Babak Pertama: Dominasi Spurs yang Mencekik
San Antonio Spurs datang ke New York dengan semangat tinggi setelah memenangkan Game 3 di kandang sendiri. Mereka langsung tancap gas sejak kuarter pertama. Pertahanan Knicks yang biasanya solid jebol berkali-kali oleh serangan cepat Spurs. Victor Wembanyama, pemain muda Prancis setinggi 2,24 meter, menjadi momok di kedua sisi lapangan. Ia mencetak 12 poin di kuarter pertama, dipadukan dengan tiga blok yang membuat pemain Knicks ragu masuk ke area cat. Dylan Harper dan De’Aaron Fox juga tak kalah tajam, memanfaatkan celah di pertahanan Knicks yang terlambat melakukan rotasi. Kuarter pertama ditutup dengan skor telak 41-22 untuk Spurs.
Memasuki kuarter kedua, Spurs terus menekan. Pelatih Gregg Popovich mengatur tempo permainan dengan sempurna, memanfaatkan kelemahan Knicks dalam transisi. Devin Vassell dan Harper bergantian mencetak angka dari luar garis tiga poin. Knicks, di sisi lain, tampak kehilangan ritme. Jalen Brunson dan OG Anunoby kesulitan menembus pertahanan Spurs yang dipimpin oleh Wembanyama. Hingga jeda babak pertama, Spurs unggul 76-49—keunggulan 27 poin yang membuat sebagian besar penonton di MSG mulai pesimis. Catatan sejarah menunjukkan bahwa tidak ada tim yang pernah berhasil membalikkan defisit sebesar itu di Final NBA.
Babak Kedua: Kebangkitan yang Tak Terduga
Namun, Knicks bukanlah tim yang mudah menyerah. Pelatih Tom Thibodeau melakukan penyesuaian taktik di ruang ganti.
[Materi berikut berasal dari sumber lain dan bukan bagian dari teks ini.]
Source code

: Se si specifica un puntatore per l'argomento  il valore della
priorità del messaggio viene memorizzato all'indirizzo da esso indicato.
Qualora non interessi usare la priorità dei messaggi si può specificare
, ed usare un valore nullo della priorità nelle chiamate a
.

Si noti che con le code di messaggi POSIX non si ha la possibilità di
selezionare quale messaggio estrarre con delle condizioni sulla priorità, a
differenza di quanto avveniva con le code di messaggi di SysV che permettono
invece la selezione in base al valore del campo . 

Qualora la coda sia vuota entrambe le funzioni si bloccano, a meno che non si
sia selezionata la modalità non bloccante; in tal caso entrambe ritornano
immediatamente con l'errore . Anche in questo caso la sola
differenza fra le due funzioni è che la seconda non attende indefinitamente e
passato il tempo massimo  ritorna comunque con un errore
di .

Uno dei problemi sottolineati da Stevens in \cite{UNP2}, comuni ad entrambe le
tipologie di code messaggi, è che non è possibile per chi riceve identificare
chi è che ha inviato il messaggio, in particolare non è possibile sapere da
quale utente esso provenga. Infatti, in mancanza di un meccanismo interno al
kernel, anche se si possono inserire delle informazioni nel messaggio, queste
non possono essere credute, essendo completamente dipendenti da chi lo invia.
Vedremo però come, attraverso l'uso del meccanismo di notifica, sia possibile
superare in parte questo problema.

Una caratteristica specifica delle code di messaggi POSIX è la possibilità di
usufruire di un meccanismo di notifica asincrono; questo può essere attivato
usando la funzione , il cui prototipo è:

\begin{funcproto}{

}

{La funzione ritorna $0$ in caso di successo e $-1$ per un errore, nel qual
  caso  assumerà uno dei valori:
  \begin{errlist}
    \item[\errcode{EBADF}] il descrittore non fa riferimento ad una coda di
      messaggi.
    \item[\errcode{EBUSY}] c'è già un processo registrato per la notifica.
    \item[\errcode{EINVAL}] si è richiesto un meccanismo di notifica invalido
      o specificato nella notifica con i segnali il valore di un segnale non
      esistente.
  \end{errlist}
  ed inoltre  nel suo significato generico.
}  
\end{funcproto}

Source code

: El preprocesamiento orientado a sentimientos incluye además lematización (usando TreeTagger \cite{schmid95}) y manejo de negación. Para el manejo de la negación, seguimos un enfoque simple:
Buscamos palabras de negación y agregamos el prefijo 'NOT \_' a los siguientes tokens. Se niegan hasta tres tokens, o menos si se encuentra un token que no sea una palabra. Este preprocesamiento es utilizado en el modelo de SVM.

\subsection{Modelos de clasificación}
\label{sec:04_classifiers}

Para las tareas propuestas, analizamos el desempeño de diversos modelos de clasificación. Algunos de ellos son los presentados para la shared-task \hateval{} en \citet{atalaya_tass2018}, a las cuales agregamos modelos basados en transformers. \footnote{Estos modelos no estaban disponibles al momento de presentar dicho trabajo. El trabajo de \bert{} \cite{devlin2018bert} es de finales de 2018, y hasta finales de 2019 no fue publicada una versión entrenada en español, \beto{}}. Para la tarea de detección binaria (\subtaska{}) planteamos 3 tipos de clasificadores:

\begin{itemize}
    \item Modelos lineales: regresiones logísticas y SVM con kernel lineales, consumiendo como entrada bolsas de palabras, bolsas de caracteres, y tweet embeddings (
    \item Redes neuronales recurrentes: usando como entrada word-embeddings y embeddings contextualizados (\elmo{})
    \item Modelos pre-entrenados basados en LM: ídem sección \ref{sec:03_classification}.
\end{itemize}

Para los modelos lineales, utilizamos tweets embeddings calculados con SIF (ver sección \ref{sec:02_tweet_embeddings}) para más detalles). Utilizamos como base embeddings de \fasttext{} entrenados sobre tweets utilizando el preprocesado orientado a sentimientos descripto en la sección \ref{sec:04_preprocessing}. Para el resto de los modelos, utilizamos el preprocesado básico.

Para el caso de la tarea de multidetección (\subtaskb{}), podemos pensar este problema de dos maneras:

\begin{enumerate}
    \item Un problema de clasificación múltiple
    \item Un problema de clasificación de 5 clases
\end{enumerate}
Ia menginstruksikan para pemainnya untuk lebih agresif dalam melakukan pick-and-roll, memaksa Wembanyama keluar dari area cat. Strategi itu mulai membuahkan hasil di kuarter ketiga. Brunson dan Anunoby mulai menemukan irama tembakan mereka. Anunoby, yang sebelumnya hanya mencetak 7 poin di babak pertama, melepaskan tiga tembakan tiga angka berturut-turut yang membuat pendukung Knicks bergemuruh. Pertahanan Knicks juga meningkat drastis. Dengan mengandalkan skema switching, mereka mampu mematikan pergerakan ball handler Spurs. Kuarter ketiga dimenangi Knicks 26-14, memangkas ketertinggalan menjadi 15 poin (90-75) menjelang kuarter pamungkas.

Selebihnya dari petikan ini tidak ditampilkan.